The Gallery of Sound goes all out for Record Store Day every year, and their 12th edition this Saturday, April 13 may be their biggest celebration yet at both locations.

Vocalist and guitarist James Alex of Philadelphia indie punk band Beach Slang, a critically acclaimed national act who opened for Jimmy Eat World when they played in Stroudsburg in 2017, will headline the main event at the Wilkes-Barre store, which also features live performances by local bands Esta Coda, Family Animals, Alma Mater, Joe Burke & Friends, and students from the nearby Rockology Music Academy throughout the day.

Outside the store in the parking lot, Susquehanna Brewing Company will release a cask of Strawberry Lemonade Shandy at 11 a.m. in the beer garden tent while vinyl DJs spin tracks all afternoon at the vinyl sidewalk sale. Food and drinks will be available as 97.9X and Alt 92.1 broadcast live from this location.

The Dickson City store will feature its own lineup of live local artists: Ed Cuozzo, James Barrett, Patrick McGlynn, American Buffalo Ghost, Eibes, and Huzun.

Opening at 8 a.m., the all-ages events at both stores are free and include giveaways of vinyl singles, canvas record bags, T-shirts, stickers, CD samplers, and raffles for free concert tickets to The Pavilion at Montage Mountain in Scranton and Ace Frehley at the F.M. Kirby Center in Wilkes-Barre.

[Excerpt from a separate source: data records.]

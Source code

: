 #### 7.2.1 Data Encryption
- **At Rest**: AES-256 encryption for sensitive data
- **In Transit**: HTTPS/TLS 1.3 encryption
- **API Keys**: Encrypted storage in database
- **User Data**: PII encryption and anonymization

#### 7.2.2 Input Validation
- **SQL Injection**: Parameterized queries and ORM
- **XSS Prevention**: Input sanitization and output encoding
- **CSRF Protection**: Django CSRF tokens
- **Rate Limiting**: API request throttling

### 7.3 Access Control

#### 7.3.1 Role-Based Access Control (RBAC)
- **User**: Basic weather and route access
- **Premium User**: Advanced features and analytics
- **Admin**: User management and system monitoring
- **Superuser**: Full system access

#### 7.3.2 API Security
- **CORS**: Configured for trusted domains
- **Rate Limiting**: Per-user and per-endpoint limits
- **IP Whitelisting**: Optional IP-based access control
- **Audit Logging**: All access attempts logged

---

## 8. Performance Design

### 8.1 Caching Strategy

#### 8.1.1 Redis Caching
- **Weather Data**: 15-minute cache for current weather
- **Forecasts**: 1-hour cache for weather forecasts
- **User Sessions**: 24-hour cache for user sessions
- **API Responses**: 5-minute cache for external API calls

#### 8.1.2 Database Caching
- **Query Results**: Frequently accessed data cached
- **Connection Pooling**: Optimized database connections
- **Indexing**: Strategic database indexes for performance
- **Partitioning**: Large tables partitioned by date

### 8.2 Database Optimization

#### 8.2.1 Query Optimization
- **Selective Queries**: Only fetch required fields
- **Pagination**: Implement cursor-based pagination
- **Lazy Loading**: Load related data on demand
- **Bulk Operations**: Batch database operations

All of this, of course, is in addition to the over 400 (mostly vinyl) Record Store Day titles that will be available in limited quantities, including Gallery of Sound’s first-ever record by Joe Nardone’s All Stars, “Shake a Hand.” The four-track 7-inch red vinyl features songs recorded during the band’s heyday in the 1960s. RSD new releases are limited to one per person on a first come, first served basis. A special mini turntable record player capable of playing 3-inch vinyl will also be sold to collectors.

See the full schedule of Record Store Day performances at the end of the article.

In the band’s first few years, Beach Slang proved that they can write memorable songs, share that energy live, and create a community of like-minded fans, but they were missing one important element – an album. Luckily, the group’s first full-length, “The Things We Do to Find People Who Feel Like Us,” is the culmination of their collective career and picks up where their two critically acclaimed 7-inches – 2014’s “Cheap Thrills on a Dead End Street” and “Who Would Ever Want Something So Broken?” – left off.

The feelings of youth and vulnerability lie at the core of Beach Slang’s music, which is part punk, part pop, and all catharsis. It references the ghosts of The Replacements but keeps one foot firmly rooted in the present. It’s fun and it’s serious. It’s sad but it isn’t. It’s Beach Slang.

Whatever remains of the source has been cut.